We Camped in Seward and Had A Few Laughs


Our campsite in Seward, Alaska

Seward, Alaska is one of the easiest towns to camp in with a couple hundred or so campsites stretched out along the waterfront. You pay for the sites like you would a parking spot; just punch in your site number at a kiosk then swipe a credit card. The place was quite busy the three nights we camped there and the campground was overflowing with the usual coastal Alaskan sorts (lots of Europeans, retired folks in RVs, large families from Anchorage, etc.) as well as a rough looking group of people camped just a few sites away from us. The leader of that last group was a very disheveled, mostly toothless woman somewhere between the age of thirty and ninety (honestly there was no way to tell her age) who talked at a volume louder than most people can yell. Oh, and she sounded exactly like Dale from King of The Hill.


Seward, Alaska sometime after midnight in mid-July

There also were a trio of squatters who set up their tents just a few feet from ours and well within our campsite boundary. They had appeared in the short time we spent at the beach making dinner. Upon our return they sheepishly explained that they could not find anywhere else to camp and asked nicely if they could stay. We decided they could and even invited them to our fire which they declined. Instead all three disappeared into the larger of their two tents.

Less than thirty minutes later a European couple approached us and asked if we knew where they might be able to camp. We did and through a series of intricate maneuvers made possible due to us having talked to a large friendly family earlier in the day, they ended up camping next to us. Actually they ended up sleeping in their large SUV because they did not have a tent. And then Henna, who was whittling, cut her finger. Not a lot of blood, but she looked quite faint and kept repeating “I’m sorry” while madly gripping her finger. The cleaner bathroom (running water and soap) was a few blocks away and that is where we went to dress her wound. All this tired us out and, despite the bright sun, the loud toothless woman, and our giggling neighbors (who later we learned were stoned out of their minds), we decided to go to bed.

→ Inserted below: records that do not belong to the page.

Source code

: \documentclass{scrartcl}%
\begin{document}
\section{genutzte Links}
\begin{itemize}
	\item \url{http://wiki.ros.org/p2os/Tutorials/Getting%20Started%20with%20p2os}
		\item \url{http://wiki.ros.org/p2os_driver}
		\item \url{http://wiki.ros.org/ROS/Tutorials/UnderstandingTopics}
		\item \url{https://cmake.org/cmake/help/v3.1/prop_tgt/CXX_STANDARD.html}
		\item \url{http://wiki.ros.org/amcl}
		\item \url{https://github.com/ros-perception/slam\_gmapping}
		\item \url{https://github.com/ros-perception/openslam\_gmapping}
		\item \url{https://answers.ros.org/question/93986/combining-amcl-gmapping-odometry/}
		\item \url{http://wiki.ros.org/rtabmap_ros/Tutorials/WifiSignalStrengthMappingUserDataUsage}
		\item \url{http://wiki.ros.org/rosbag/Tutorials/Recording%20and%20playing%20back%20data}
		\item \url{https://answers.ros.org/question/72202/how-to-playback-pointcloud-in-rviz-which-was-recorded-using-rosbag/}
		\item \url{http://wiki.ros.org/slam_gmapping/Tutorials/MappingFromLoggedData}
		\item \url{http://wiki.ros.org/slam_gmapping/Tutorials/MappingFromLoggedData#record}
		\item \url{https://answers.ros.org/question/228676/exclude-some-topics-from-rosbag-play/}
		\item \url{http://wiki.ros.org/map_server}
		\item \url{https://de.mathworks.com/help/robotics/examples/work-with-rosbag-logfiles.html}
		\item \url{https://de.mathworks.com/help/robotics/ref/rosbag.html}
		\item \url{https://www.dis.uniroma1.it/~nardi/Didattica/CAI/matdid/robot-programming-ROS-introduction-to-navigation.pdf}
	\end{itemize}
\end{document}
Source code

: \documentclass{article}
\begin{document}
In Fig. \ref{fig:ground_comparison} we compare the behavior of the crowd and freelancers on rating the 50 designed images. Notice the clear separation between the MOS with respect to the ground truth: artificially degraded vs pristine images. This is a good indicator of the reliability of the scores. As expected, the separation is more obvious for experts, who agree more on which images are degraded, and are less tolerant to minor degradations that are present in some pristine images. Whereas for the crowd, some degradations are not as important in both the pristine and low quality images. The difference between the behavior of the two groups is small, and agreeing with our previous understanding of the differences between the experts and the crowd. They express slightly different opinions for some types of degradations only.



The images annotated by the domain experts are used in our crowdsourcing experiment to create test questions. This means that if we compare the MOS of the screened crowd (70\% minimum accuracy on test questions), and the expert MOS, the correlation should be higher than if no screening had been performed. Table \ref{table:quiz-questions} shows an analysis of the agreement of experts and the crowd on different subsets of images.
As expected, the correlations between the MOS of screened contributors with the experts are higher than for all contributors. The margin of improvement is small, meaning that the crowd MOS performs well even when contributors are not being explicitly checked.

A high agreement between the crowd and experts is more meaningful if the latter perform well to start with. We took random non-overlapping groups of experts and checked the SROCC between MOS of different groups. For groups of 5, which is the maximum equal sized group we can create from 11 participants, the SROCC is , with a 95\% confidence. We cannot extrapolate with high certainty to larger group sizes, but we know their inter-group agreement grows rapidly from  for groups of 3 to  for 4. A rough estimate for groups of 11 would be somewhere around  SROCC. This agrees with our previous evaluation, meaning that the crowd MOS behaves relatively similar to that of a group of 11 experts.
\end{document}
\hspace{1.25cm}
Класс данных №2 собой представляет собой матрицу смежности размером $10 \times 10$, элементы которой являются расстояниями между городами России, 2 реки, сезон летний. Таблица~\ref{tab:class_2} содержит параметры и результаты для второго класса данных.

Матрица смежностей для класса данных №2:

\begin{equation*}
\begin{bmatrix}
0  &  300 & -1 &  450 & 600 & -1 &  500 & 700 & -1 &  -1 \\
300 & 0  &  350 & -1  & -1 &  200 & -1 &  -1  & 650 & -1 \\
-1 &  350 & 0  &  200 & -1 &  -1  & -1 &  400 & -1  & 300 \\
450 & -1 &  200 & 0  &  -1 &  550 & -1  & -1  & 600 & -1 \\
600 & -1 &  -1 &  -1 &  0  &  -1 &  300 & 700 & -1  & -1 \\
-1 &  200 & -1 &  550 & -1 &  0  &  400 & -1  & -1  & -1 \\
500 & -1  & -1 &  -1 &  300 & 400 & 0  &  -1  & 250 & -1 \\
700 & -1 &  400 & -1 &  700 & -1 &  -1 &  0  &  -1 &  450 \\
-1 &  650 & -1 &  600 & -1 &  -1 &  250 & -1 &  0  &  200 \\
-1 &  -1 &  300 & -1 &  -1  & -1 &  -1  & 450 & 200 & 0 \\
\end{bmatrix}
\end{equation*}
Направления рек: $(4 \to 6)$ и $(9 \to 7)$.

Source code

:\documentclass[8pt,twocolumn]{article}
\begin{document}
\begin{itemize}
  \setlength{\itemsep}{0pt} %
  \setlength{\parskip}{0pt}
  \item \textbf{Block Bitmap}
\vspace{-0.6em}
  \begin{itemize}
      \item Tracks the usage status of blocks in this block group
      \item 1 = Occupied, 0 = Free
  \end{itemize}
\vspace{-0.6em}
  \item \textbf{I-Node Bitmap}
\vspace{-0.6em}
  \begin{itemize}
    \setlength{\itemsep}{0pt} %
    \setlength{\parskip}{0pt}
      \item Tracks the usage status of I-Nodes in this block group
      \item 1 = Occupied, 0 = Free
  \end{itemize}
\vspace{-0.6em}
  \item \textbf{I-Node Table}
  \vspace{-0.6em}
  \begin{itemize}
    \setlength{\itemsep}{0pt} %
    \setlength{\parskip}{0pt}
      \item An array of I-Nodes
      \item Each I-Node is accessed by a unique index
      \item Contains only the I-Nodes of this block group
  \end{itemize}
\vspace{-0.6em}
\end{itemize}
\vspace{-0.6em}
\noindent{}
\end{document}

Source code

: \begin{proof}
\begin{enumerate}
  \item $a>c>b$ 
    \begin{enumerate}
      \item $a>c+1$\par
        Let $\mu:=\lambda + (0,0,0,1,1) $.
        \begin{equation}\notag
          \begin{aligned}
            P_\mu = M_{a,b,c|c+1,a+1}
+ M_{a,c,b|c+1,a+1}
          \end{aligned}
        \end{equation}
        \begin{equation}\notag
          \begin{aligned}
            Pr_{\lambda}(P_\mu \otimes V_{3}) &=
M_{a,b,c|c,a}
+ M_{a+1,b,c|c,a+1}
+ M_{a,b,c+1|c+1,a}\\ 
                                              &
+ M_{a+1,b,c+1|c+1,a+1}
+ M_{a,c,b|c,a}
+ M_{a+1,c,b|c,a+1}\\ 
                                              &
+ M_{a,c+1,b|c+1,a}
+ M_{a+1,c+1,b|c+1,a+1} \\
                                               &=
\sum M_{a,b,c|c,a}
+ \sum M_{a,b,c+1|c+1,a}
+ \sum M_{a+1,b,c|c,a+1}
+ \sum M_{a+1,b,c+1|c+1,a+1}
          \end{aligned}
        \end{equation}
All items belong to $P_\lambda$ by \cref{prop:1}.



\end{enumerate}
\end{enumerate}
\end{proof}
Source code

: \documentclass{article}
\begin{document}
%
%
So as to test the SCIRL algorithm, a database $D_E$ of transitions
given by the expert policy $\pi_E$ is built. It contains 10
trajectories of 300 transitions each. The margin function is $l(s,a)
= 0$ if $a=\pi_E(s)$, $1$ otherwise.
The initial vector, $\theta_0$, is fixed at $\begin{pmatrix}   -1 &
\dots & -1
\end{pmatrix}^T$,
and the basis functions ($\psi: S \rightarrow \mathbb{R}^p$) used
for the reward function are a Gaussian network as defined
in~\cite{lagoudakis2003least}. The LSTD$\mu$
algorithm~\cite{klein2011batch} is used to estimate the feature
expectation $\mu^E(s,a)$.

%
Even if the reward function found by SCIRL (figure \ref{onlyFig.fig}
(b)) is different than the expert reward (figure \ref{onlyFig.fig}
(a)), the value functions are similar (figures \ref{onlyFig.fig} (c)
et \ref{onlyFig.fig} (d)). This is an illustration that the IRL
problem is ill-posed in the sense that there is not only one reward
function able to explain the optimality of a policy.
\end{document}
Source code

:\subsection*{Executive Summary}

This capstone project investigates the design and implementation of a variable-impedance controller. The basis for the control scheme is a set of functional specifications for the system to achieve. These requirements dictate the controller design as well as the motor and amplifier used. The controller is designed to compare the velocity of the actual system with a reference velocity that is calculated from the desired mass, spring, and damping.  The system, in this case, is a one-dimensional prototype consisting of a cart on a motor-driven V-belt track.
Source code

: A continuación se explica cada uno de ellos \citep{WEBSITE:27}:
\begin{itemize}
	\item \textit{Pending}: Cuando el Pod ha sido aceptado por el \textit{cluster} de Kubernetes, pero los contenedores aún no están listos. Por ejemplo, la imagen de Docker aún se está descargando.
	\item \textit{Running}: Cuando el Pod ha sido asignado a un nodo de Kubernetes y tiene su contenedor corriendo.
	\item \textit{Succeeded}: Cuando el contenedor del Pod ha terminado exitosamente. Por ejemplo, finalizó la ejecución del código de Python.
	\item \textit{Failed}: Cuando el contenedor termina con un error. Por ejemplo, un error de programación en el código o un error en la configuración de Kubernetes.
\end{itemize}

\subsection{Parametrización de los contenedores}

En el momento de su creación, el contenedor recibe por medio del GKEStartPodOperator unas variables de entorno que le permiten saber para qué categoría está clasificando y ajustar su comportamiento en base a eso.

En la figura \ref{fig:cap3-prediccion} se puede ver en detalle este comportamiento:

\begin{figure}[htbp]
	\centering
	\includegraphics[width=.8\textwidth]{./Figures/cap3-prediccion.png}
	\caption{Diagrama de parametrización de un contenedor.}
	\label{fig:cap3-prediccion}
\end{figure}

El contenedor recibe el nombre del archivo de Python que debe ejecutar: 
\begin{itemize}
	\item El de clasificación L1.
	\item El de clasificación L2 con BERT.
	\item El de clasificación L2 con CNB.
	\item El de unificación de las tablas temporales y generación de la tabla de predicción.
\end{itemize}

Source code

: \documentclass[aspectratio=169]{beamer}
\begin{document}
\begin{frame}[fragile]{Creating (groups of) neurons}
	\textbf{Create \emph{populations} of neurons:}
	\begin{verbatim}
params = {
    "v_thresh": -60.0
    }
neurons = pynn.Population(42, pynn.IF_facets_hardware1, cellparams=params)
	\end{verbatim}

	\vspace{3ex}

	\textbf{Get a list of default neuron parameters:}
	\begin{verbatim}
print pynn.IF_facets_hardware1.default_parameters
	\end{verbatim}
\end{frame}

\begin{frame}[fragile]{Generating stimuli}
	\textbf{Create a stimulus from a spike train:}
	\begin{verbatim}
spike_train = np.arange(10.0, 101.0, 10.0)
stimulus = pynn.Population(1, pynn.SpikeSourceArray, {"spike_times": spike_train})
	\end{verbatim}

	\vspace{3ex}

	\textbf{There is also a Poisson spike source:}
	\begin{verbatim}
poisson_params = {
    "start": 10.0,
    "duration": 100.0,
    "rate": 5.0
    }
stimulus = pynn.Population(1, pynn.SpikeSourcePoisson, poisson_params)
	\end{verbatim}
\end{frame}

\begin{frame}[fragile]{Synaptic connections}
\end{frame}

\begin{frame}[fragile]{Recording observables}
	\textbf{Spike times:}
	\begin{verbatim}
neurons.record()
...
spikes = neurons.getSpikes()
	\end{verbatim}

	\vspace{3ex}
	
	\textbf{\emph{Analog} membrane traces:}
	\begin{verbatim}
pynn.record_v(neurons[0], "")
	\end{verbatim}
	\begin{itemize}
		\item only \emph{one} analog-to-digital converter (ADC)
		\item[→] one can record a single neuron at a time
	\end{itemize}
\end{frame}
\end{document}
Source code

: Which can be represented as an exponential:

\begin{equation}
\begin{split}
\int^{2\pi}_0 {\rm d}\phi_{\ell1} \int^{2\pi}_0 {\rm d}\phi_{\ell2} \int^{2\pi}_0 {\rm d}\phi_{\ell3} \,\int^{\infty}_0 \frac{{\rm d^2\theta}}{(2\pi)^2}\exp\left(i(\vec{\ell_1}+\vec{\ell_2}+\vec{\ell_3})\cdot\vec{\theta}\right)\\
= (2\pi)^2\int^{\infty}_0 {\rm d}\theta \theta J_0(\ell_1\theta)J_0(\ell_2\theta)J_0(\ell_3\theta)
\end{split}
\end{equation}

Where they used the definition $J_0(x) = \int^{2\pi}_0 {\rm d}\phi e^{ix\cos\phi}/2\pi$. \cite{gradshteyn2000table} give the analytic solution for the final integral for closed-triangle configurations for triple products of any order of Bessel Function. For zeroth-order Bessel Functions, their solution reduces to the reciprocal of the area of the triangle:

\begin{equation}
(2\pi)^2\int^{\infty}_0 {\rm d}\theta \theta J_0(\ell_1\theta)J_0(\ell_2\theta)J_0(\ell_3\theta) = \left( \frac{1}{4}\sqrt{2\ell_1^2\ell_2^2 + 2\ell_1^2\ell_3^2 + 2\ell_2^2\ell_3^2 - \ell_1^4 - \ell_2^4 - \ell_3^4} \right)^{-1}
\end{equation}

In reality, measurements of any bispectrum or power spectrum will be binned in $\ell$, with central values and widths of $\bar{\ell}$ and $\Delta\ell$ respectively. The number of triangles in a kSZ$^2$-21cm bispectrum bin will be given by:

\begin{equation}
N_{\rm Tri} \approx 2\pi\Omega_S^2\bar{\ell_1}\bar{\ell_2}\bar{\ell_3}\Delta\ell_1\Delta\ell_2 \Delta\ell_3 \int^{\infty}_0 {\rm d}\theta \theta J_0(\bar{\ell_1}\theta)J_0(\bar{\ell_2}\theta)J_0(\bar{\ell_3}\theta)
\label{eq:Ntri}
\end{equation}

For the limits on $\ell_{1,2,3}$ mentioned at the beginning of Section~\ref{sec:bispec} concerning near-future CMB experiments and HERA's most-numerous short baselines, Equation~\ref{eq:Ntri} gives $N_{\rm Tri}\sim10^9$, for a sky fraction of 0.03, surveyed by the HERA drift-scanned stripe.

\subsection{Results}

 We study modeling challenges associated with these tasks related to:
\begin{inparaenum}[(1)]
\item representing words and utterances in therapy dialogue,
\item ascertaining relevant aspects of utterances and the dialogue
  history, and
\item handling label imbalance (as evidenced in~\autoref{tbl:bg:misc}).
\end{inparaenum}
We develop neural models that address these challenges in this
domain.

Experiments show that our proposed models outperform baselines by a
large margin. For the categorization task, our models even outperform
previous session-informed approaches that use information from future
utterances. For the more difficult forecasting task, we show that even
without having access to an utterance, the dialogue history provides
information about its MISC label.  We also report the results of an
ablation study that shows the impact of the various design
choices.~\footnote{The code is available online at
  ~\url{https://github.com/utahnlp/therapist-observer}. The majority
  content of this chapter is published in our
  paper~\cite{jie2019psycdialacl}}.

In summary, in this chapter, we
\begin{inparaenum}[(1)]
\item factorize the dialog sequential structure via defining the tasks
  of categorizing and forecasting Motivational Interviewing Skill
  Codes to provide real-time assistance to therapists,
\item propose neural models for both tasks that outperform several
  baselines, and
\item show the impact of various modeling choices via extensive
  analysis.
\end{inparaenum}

Eric and Mara with the three of us hiking in Kenai Fjord National Park (Seward, Alaska)

But then a beat up Subaru slowly drove past our campsite before circling back with the driver honking his horn several times. It was our friends Eric and Mara, two backpackers from Holland, whom we had previously met in Juneau. They did not have a car the last time I saw them so I asked them if they had stolen this one. They had not but they did need a place to stay. So I asked the European couple who were about to retire inside their SUV if Eric and Mara could set up a tent and they of course said yes. We then re-lit the fire and cracked open a few beers.

A couple of days later Eric and Mara joined us on a fjord tour. This tour was arraigned months ago as part of an article that I wrote for Splash Magazine. It was a very fun, but also very rocky experience. So rocky, in fact, that many of the passengers became sick with the crew quickly whisking people to the lower, calmer deck the moment their face changed color. The seat directly next to me was like a magnet for the sea sick as each person who sat there had to leave at some point or another.


The captain was only a bit older than the crew members. Over and over again she would say things like, “wow, we have already seen three bald eagles, a Beluga, and two sea lions.” And then a little while later she would repeat that same line with two more animals included. I am not sure exactly why she doubted our recall abilities, but the voyage felt a whole lot like a very intricate memory game.

Her first mate was a friendly bearded kid named Simon who appeared more Gilligan than hipster. Toward the end of the tour a rogue wave surprised everyone on board. A garbage can fell to the ground and the television monitors flickered. The boat came to a complete halt and it seemed like maybe the ship was seriously hurt. Corey was especially concerned so I tried to reassure her by pointing out that Simon did not look the least bit concerned. And with that Eric leaned over and very deliberately said, “Ah, but Simon has seen some shit.”


And so have we. It would be impossible not to after traveling over 10,000 miles in a giant circle. And really, when it comes right down to it, what better reason is there to travel than to see a whole bunch of cool shit. I am just happy to have been able to experience it all with my two best friends. I also am very thankful to all of you who have checked in on us throughout the summer. We hope you enjoyed hearing about our adventures as much as we enjoyed sharing them. Like Corey says, however, there can be no road trip without a home to return to. And that is where we are now, happy to be with our friends and family. But it’s always fun to look back at where we have been.